**Aim of the task:**
Somewhere below, one line contains "With so much" and a later line contains "## Impressive 3D". Output those two lines and everything between them exactly, and nothing else.

------ Extracted information ------

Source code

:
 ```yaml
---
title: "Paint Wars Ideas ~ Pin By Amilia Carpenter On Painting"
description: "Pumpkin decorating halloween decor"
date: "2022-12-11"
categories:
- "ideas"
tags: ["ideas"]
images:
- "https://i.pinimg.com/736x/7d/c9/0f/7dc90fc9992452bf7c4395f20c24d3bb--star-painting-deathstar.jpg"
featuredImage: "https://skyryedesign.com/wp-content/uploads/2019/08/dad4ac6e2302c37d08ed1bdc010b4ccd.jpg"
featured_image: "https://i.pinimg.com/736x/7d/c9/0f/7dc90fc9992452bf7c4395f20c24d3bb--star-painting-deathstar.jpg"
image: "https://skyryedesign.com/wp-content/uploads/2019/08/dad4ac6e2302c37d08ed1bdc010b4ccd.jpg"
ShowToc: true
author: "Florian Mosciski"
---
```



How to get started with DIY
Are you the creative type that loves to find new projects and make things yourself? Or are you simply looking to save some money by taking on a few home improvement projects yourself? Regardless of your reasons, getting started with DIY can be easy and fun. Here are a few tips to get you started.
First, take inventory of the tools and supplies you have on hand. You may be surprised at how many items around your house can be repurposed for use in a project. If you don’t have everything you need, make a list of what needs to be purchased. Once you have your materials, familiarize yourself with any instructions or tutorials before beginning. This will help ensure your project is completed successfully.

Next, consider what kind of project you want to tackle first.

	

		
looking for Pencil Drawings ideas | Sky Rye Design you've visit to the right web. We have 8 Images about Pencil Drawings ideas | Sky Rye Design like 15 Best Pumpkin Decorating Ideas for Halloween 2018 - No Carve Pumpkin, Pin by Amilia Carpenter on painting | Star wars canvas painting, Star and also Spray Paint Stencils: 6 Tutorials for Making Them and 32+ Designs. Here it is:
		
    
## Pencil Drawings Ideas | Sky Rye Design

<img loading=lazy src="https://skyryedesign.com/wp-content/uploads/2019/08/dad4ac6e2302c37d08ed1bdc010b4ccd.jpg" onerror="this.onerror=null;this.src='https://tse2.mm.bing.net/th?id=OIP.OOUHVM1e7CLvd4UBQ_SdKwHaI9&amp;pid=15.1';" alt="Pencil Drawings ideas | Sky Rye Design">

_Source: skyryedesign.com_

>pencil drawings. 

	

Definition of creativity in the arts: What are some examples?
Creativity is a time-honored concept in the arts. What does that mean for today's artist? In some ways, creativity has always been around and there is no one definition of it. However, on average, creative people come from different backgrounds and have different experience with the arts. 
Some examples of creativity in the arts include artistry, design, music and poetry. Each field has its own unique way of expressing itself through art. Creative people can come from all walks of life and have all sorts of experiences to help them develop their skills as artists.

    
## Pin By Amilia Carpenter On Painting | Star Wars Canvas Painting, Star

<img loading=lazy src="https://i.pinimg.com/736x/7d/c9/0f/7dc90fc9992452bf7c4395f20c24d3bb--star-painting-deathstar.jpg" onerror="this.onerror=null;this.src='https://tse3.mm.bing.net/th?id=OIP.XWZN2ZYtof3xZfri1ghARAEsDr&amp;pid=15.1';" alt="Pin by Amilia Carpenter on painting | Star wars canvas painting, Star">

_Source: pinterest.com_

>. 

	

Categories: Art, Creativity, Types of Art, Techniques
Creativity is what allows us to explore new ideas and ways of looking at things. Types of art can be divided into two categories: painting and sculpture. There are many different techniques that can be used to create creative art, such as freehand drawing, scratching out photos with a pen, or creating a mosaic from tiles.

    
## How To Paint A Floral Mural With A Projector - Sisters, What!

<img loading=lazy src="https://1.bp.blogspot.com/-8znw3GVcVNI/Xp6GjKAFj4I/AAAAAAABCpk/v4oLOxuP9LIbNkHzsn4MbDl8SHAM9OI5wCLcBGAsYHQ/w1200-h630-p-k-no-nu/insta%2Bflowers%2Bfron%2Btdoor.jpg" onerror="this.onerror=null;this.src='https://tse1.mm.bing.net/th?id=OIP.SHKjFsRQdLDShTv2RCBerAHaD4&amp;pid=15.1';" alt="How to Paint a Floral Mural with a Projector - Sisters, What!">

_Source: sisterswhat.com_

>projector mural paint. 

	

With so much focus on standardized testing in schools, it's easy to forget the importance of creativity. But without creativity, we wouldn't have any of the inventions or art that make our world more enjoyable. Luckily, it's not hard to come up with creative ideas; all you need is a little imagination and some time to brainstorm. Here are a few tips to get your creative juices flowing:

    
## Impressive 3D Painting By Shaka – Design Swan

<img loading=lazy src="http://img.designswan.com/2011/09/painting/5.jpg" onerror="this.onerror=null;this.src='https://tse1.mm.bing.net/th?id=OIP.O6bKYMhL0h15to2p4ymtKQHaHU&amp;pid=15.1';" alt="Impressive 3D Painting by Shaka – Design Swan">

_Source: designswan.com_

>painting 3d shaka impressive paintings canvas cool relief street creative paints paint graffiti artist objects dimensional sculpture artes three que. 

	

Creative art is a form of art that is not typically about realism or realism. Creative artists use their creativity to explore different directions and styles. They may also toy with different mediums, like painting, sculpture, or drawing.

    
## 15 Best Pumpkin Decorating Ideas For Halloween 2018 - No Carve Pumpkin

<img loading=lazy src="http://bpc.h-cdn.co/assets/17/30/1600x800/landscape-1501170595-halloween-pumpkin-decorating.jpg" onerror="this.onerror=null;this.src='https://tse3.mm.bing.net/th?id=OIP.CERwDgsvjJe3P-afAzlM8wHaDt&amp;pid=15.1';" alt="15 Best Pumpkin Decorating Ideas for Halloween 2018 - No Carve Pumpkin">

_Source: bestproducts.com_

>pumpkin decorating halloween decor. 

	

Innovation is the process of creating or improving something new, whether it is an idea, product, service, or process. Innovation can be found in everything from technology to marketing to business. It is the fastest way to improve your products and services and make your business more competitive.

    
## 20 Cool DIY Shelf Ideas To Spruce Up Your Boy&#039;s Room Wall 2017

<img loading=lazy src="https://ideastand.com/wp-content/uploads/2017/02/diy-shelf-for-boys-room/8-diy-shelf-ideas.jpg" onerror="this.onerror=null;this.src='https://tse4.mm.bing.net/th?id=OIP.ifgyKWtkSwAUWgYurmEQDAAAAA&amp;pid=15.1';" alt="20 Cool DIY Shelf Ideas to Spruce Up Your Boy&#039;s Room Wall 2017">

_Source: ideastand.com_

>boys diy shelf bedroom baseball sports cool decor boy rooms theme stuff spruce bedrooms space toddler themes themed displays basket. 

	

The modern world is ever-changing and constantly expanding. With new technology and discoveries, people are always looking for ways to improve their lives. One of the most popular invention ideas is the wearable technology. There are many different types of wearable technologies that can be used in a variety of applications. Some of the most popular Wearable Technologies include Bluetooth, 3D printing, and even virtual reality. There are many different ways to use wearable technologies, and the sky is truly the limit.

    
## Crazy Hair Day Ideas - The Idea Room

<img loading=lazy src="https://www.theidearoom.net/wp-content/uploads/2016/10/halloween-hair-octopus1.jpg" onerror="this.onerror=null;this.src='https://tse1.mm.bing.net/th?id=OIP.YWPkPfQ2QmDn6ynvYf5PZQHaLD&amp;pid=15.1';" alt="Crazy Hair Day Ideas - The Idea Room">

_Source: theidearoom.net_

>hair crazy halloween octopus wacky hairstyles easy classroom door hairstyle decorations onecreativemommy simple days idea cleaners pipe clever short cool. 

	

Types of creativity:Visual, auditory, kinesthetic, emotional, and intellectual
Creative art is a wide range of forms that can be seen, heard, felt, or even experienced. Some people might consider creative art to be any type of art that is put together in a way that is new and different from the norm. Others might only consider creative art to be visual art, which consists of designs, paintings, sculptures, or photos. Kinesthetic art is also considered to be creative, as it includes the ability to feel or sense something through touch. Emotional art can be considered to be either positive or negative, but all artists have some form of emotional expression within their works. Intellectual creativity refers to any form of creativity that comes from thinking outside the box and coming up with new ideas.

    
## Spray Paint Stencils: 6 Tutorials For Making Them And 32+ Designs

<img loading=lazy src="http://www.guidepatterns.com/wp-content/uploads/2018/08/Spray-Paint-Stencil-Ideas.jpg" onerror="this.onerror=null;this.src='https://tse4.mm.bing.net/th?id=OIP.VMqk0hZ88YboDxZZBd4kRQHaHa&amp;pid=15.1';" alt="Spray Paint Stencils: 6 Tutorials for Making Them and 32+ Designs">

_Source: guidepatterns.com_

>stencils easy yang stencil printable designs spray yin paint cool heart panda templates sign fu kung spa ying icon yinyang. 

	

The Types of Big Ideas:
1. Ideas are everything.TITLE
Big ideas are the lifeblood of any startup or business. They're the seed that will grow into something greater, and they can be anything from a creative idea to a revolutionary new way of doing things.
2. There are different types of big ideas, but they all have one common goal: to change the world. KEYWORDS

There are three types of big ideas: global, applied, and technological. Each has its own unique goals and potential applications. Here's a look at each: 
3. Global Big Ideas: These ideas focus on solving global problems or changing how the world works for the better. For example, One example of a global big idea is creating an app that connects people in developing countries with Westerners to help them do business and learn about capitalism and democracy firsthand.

------

**Exercise answer:**
With so much focus on standardized testing in schools, it's easy to forget the importance of creativity. But without creativity, we wouldn't have any of the inventions or art that make our world more enjoyable. Luckily, it's not hard to come up with creative ideas; all you need is a little imagination and some time to brainstorm. Here are a few tips to get your creative juices flowing:

    
## Impressive 3D Painting By Shaka – Design Swan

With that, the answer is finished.